-------- Given records --------

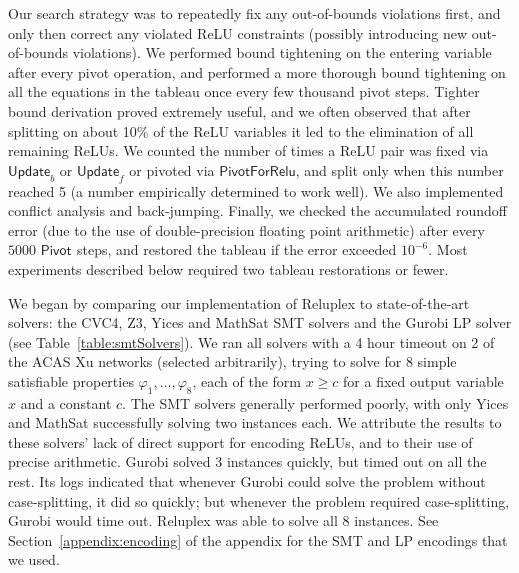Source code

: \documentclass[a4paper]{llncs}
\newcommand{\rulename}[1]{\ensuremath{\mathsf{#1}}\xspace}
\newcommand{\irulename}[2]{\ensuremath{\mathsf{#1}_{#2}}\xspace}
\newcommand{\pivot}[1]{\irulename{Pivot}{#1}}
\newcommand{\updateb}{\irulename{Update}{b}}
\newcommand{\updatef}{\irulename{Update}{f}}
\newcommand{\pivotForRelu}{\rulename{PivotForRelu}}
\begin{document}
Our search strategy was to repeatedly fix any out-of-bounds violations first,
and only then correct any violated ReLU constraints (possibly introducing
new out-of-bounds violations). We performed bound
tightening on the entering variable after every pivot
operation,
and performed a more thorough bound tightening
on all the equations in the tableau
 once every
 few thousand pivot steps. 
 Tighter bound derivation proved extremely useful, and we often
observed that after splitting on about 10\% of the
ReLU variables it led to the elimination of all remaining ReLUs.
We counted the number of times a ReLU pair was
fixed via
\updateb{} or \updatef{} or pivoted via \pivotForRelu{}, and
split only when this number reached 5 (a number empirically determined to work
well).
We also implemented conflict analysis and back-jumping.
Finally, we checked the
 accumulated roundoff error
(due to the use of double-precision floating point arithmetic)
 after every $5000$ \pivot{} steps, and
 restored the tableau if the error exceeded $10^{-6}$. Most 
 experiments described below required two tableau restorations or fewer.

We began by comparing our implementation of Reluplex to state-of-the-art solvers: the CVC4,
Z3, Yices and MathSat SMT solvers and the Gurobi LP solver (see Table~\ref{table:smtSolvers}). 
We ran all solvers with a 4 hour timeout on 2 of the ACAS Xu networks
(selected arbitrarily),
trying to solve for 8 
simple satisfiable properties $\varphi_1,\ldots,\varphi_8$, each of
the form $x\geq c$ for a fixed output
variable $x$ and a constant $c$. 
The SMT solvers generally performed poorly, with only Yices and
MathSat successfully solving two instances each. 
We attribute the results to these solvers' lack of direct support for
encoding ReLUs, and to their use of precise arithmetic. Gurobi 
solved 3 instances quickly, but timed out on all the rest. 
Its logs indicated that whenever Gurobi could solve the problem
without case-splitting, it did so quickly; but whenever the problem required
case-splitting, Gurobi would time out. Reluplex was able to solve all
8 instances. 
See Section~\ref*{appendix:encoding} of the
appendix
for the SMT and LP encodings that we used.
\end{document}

--------
-------- Given records --------

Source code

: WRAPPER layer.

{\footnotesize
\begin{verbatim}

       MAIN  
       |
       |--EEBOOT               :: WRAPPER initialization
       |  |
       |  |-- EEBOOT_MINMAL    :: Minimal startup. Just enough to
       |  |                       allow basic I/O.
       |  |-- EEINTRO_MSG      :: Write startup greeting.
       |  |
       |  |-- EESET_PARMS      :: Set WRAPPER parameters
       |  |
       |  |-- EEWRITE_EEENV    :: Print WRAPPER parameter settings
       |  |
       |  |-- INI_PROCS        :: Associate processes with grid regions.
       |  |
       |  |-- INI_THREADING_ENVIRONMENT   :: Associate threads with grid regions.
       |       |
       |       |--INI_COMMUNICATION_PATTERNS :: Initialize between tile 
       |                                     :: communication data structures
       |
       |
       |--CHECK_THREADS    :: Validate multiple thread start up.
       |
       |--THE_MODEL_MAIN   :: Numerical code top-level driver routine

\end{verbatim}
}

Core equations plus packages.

--------
-------- Given records --------

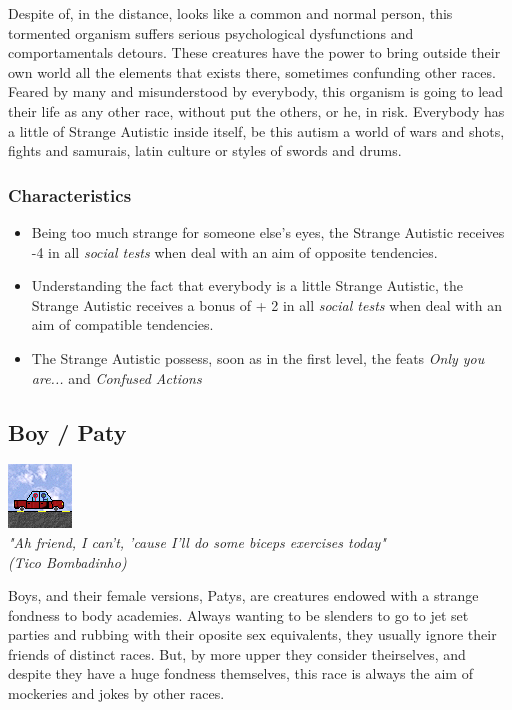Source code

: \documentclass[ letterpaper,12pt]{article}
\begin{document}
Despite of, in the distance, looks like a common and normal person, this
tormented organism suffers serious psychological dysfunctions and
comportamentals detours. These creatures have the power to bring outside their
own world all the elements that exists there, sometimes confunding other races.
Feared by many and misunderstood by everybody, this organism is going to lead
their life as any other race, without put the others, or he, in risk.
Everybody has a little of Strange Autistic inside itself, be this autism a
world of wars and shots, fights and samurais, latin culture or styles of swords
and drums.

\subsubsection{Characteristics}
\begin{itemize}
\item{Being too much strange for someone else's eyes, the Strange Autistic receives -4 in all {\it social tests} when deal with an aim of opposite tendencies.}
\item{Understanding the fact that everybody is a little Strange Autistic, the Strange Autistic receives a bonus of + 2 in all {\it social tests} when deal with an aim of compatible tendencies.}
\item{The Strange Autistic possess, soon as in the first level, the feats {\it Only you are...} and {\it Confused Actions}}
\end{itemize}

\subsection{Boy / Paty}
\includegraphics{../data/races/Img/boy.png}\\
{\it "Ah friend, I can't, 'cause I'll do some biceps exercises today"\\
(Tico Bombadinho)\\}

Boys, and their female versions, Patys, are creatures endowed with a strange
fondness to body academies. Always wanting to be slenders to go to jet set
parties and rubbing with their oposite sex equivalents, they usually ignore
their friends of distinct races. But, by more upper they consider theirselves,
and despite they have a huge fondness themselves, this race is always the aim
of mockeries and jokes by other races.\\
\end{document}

--------

Find and copy each line above holding "regions".

       |  |-- INI_PROCS        :: Associate processes with grid regions.
       |  |-- INI_THREADING_ENVIRONMENT   :: Associate threads with grid regions.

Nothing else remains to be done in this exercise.